Оттолкнув пресмыкающихся, я полез на блатных, предъявляя им свой «иск».
Урки стали смеяться.
— Ишь ты, вояка нашелся! Вот это да! А где корешки твои? Чай, тебе помощь окажут? А ну-ка, ребята, дай ему прикурить!
От одного удара я сразу же очутился распластанным на полу. На мне оказалось человек двадцать. Немного ошалев, я все-таки вступил в неравный бой. Дрался и вырывался из всех своих сил. Еще один удар, и из окровавленного рта я выплюнул зуб.
Удары острой болью отдавались в груди, в полости живота. Били «скопом», и в то же время, «контрики», интеллигенты, сидели молча, забившись по углам, делая вид, что они ничего не видят и ничего не слышат.
В полубесчувственном состоянии меня выбросили за двери камеры. Тут меня сразу же подхватили надзиратели и, не разбираясь, в чем дело, вбросили в соседнюю камеру. В ней тоже находились блатные и «58 статья», но на этот раз я натолкнулся на офицеров и солдат Первой Власовской дивизии. По каким-то признакам они сразу же определили, что я «свой», обмыли кровь с моего лица и расспросили, что со мной произошло. К ним присоединилось несколько бывших военнопленных, служивших во время войны в немецкой армии.
Я рассказал, кто я, и почему я так зверски избит и «разоблачен». Вояки, как в тюрьмах называют военных, рассвирепели. Собралось человек двадцать, столпившихся около меня. Наперебой меня утешали и обещали поддержку. Надобность в ней появилась вскоре.
Немного отойдя, я прилег на свободное местечко. Недалеко от меня уголовники играли в карты. Банкомет проигрался дотла и, как бы ища новые капиталы, взглянул на меня.
— Снимай френч! — мрачно сказал он, останавливая тяжелый взгляд на моем кителе. — Сними, говорю!
— Зачем? — из последних сил вспылил я.
— Я его чичас прошпарил! Платить надо!
— Какое мне до этого дело! — взвыл я не своим голосом.
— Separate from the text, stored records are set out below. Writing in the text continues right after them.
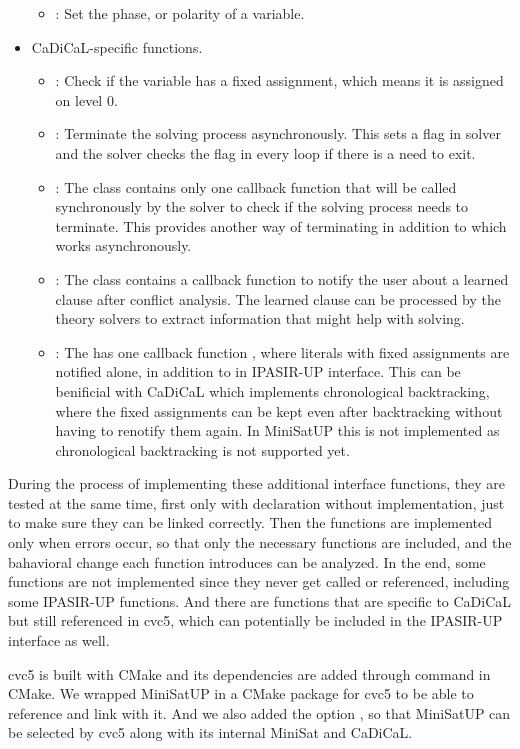 \begin{itemize}
\begin{itemize}
    \item {}: Set the phase, or polarity of a variable.
  \end{itemize}
  \item CaDiCaL-specific functions.
  \begin{itemize}
    \item {}: Check if the variable has a fixed assignment, which means it is assigned on level 0.
    \item {}: Terminate the solving process asynchronously. This sets a flag in solver and the solver checks the flag in every loop if there is a need to exit.
    \item {}: The  class contains only one callback function  that will be called synchronously by the solver to check if the solving process needs to terminate. This provides another way of terminating in addition to  which works asynchronously.
    \item {}: The  class contains a callback function  to notify the user about a learned clause after conflict analysis. The learned clause can be processed by the theory solvers to extract information that might help with solving.
    \item {}: The  has one callback function , where literals with fixed assignments are notified alone, in addition to  in IPASIR-UP interface. This can be benificial with CaDiCaL which implements chronological backtracking, where the fixed assignments can be kept even after backtracking without having to renotify them again. In MiniSatUP this is not implemented as chronological backtracking is not supported yet.
  \end{itemize}
\end{itemize}

During the process of implementing these additional interface functions, they are tested at the same time, first only with declaration without implementation, just to make sure they can be linked correctly. Then the functions are implemented only when errors occur, so that only the necessary functions are included, and the bahavioral change each function introduces can be analyzed. In the end, some functions are not implemented since they never get called or referenced, including some IPASIR-UP functions. And there are functions that are specific to CaDiCaL but still referenced in cvc5, which can potentially be included in the IPASIR-UP interface as well.

cvc5 is built with CMake and its dependencies are added through  command in CMake. We wrapped MiniSatUP in a CMake package for cvc5 to be able to reference and link with it. And we also added the option , so that MiniSatUP can be selected by cvc5 along with its internal MiniSat and CaDiCaL.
И тут началось. Вояки повскакивали с мест. Несмотря на истощенность, два десятка бывших солдат дали такого перца шестидесяти блатным и их «шестеркам», что дым шел коромыслом. В ход пошли не только кулаки, но и оторванные от нар доски. Бой продолжался минут десять, и к концу урки сдались, умоляя больше не трогать их. В результате все лучшие места были за нами, и у изголовий нар лежал хлеб и табак, «добровольно, со слезами на глазах» преподнесенный уголовниками в «знак вечного мира».
Интересно отметить, что надзор-состав никогда в подобные ристалища не вмешивался, на чьей стороне ни был бы перевес. Он был глух и слеп и из подобных побоищ старался только найти для себя какую-нибудь выгоду, подобрать незаметно то, что случайно вывалилось, выкатилось, или «плохо лежало». Слава о контриках из 17 камеры пошла по всей тюрьме. Блатные прониклись к нам уважением. Когда нас выводили на прогулку, к нам подкатывались урки и шестерки, умильно заглядывая в глаза.
— А-а-а! Как приятно! Это мужики из семнадцатой! Не охота ли закурить? Вот махорочка-мать! Вот и газетка! Хошь «пайку» хлеба?
Они просили нас только об одном: не вмешиваться в дела других камер и в их личные, блатные, операции.